[Stored data]

+--

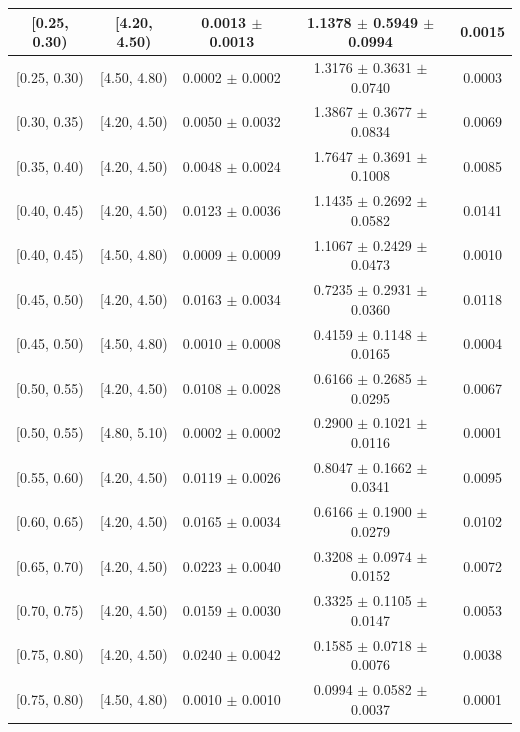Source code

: \begin{longtable}{|c|c|c|c|c|}
\hline
\endlastfoot
[0.25, 0.30) & [4.20, 4.50) & 0.0013 $\pm$ 0.0013 & 1.1378 $\pm$ 0.5949 $\pm$ 0.0994 & 0.0015 \\ 
\hline
[0.25, 0.30) & [4.50, 4.80) & 0.0002 $\pm$ 0.0002 & 1.3176 $\pm$ 0.3631 $\pm$ 0.0740 & 0.0003 \\ 
\hline
[0.30, 0.35) & [4.20, 4.50) & 0.0050 $\pm$ 0.0032 & 1.3867 $\pm$ 0.3677 $\pm$ 0.0834 & 0.0069 \\ 
\hline
[0.35, 0.40) & [4.20, 4.50) & 0.0048 $\pm$ 0.0024 & 1.7647 $\pm$ 0.3691 $\pm$ 0.1008 & 0.0085 \\ 
\hline
[0.40, 0.45) & [4.20, 4.50) & 0.0123 $\pm$ 0.0036 & 1.1435 $\pm$ 0.2692 $\pm$ 0.0582 & 0.0141 \\ 
\hline
[0.40, 0.45) & [4.50, 4.80) & 0.0009 $\pm$ 0.0009 & 1.1067 $\pm$ 0.2429 $\pm$ 0.0473 & 0.0010 \\ 
\hline
[0.45, 0.50) & [4.20, 4.50) & 0.0163 $\pm$ 0.0034 & 0.7235 $\pm$ 0.2931 $\pm$ 0.0360 & 0.0118 \\ 
\hline
[0.45, 0.50) & [4.50, 4.80) & 0.0010 $\pm$ 0.0008 & 0.4159 $\pm$ 0.1148 $\pm$ 0.0165 & 0.0004 \\ 
\hline
[0.50, 0.55) & [4.20, 4.50) & 0.0108 $\pm$ 0.0028 & 0.6166 $\pm$ 0.2685 $\pm$ 0.0295 & 0.0067 \\ 
\hline
[0.50, 0.55) & [4.80, 5.10) & 0.0002 $\pm$ 0.0002 & 0.2900 $\pm$ 0.1021 $\pm$ 0.0116 & 0.0001 \\ 
\hline
[0.55, 0.60) & [4.20, 4.50) & 0.0119 $\pm$ 0.0026 & 0.8047 $\pm$ 0.1662 $\pm$ 0.0341 & 0.0095 \\ 
\hline
[0.60, 0.65) & [4.20, 4.50) & 0.0165 $\pm$ 0.0034 & 0.6166 $\pm$ 0.1900 $\pm$ 0.0279 & 0.0102 \\ 
\hline
[0.65, 0.70) & [4.20, 4.50) & 0.0223 $\pm$ 0.0040 & 0.3208 $\pm$ 0.0974 $\pm$ 0.0152 & 0.0072 \\ 
\hline
[0.70, 0.75) & [4.20, 4.50) & 0.0159 $\pm$ 0.0030 & 0.3325 $\pm$ 0.1105 $\pm$ 0.0147 & 0.0053 \\ 
\hline
[0.75, 0.80) & [4.20, 4.50) & 0.0240 $\pm$ 0.0042 & 0.1585 $\pm$ 0.0718 $\pm$ 0.0076 & 0.0038 \\ 
\hline
[0.75, 0.80) & [4.50, 4.80) & 0.0010 $\pm$ 0.0010 & 0.0994 $\pm$ 0.0582 $\pm$ 0.0037 & 0.0001 \\ 
\hline
\end{longtable}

+--

• **PROBLEM REQUIREMENTS**
Using the records above, report each line that contains the word "longtable" by copying it.

• **TASK SOLUTION**
: \begin{longtable}{|c|c|c|c|c|}
\end{longtable}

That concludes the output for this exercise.